● **Work instructions**: From the data below, copy each line that includes the word "frac".
[Task material — start]
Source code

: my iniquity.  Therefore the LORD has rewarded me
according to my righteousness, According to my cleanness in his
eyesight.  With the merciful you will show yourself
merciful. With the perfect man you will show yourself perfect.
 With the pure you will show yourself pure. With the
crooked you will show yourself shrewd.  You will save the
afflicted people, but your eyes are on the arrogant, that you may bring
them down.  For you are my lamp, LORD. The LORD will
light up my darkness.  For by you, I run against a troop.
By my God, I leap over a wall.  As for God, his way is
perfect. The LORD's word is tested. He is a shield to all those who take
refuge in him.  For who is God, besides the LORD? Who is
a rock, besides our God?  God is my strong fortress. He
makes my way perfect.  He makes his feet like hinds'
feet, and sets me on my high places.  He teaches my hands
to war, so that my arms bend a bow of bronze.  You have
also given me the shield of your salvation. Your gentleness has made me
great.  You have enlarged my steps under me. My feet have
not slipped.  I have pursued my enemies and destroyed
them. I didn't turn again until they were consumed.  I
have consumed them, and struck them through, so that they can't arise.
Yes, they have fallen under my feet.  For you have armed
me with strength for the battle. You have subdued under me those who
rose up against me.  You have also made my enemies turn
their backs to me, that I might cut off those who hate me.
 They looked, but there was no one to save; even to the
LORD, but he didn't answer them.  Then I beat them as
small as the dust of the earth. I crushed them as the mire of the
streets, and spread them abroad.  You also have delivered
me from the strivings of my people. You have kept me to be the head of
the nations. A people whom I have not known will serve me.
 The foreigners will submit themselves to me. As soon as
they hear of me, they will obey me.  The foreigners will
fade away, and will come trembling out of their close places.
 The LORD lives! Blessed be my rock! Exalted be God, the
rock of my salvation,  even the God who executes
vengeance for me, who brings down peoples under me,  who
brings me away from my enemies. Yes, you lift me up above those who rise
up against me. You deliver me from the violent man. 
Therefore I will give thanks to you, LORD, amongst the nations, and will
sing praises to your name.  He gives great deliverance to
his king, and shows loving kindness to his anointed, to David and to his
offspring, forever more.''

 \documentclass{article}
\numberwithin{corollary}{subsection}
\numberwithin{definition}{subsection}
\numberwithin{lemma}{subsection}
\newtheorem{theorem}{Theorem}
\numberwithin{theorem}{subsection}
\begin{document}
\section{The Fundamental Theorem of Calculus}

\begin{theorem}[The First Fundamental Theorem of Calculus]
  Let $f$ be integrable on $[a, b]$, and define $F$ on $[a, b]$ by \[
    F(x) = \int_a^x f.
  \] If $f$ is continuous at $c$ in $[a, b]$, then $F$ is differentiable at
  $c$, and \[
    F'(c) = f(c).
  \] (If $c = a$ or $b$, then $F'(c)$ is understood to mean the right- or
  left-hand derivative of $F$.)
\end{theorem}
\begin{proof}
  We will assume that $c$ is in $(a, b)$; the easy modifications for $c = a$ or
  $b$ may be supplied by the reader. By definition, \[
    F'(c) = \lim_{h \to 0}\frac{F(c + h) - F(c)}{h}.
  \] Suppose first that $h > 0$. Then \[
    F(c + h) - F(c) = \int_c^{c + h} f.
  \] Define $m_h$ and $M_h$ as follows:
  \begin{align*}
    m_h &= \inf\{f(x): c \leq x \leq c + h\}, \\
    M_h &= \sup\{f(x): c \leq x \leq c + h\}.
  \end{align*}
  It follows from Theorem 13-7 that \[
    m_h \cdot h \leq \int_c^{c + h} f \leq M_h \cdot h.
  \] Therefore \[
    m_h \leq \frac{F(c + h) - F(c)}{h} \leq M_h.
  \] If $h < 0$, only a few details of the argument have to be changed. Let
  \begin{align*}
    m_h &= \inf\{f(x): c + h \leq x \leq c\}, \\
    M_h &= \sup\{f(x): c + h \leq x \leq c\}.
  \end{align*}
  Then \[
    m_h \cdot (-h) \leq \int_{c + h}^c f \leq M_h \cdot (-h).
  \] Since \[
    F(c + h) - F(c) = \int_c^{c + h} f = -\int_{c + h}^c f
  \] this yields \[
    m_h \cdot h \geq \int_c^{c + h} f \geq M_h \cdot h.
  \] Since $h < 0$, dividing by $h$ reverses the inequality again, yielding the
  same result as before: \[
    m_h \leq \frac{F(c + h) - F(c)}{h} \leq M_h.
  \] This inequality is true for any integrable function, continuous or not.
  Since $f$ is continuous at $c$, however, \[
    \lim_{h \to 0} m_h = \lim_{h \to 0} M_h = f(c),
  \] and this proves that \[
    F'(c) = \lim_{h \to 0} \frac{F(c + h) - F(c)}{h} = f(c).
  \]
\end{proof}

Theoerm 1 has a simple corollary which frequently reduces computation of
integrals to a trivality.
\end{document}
[Task material — finish]
● **Reply**:
    F'(c) = \lim_{h \to 0}\frac{F(c + h) - F(c)}{h}.
    m_h \leq \frac{F(c + h) - F(c)}{h} \leq M_h.
    m_h \leq \frac{F(c + h) - F(c)}{h} \leq M_h.
    F'(c) = \lim_{h \to 0} \frac{F(c + h) - F(c)}{h} = f(c).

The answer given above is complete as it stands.